As part of the Conciliation of Violation portion of the document, Justice noted that he violated the act by charging materials to the town’s account.
Furthermore, the document states that for the conciliation agreement to be finalized, the commission had to approve the agreement and determine sanctions to be imposed. In consideration for the settlement of the matter, Justice agreed to the commission’s imposition of the following sanctions on June 5, 2014: fine not to exceed $75, cease and desist from such conduct in the future, and training on the West Virginia Ethics Act either in person by viewing the training provided on the Ethics Commission’s website, www.ethics.wv.gov, or otherwise provided by the Ethics Commission, within 90 days of the entry of the Order of the Ethics Commission adopting the Agreement. Justice agreed to notify the commission in writing upon his completion.
The Conciliation Agreement also stated that both parties understand that, pursuant to W.Va. Code 6B-2-4(s), the Conciliation Agreement and Commission Order must be available to the public.
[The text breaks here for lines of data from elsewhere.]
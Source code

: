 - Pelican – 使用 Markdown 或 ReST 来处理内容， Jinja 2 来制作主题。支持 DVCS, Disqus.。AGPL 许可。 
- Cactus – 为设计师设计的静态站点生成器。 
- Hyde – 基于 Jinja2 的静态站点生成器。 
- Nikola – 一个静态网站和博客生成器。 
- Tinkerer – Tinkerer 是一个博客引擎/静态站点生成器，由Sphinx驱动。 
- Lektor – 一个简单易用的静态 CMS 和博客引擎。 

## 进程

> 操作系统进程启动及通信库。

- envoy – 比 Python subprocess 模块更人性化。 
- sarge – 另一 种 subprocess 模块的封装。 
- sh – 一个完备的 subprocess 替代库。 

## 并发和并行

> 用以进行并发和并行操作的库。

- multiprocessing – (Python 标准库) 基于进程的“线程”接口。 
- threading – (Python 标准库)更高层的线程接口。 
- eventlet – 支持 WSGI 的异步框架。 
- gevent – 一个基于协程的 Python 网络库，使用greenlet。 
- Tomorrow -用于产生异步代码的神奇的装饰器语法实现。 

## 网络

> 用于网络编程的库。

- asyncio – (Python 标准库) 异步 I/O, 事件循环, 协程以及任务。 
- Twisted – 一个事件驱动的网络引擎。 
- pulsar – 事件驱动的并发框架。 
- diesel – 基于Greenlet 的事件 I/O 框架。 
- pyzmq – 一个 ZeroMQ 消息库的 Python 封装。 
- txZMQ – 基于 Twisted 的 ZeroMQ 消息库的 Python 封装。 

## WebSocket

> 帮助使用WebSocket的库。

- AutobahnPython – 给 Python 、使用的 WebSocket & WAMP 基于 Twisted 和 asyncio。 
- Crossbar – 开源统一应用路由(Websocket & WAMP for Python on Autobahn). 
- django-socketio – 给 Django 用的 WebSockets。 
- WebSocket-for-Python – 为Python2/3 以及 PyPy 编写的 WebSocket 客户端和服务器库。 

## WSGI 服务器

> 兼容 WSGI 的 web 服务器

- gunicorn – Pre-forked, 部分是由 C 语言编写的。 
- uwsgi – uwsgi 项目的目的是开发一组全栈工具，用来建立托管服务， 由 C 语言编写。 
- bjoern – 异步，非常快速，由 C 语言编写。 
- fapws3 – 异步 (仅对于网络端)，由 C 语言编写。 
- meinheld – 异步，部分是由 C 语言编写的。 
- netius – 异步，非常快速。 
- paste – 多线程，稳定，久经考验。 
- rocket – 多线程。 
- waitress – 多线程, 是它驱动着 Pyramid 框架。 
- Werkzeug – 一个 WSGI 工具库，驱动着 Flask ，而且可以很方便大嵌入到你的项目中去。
When asked for comment on the matter, Justice stated that there were circumstances that led to the complaint, but “it’s water under the bridge.
“I’m not trying to hide anything,” he stated. “The charges were real. I did answer the charges. I did pay a small fine.”
Justice also stated to the Chronicle that his finger had been amputated that day, before the pipes froze. He stated it was a previous injury that later necessitated amputation.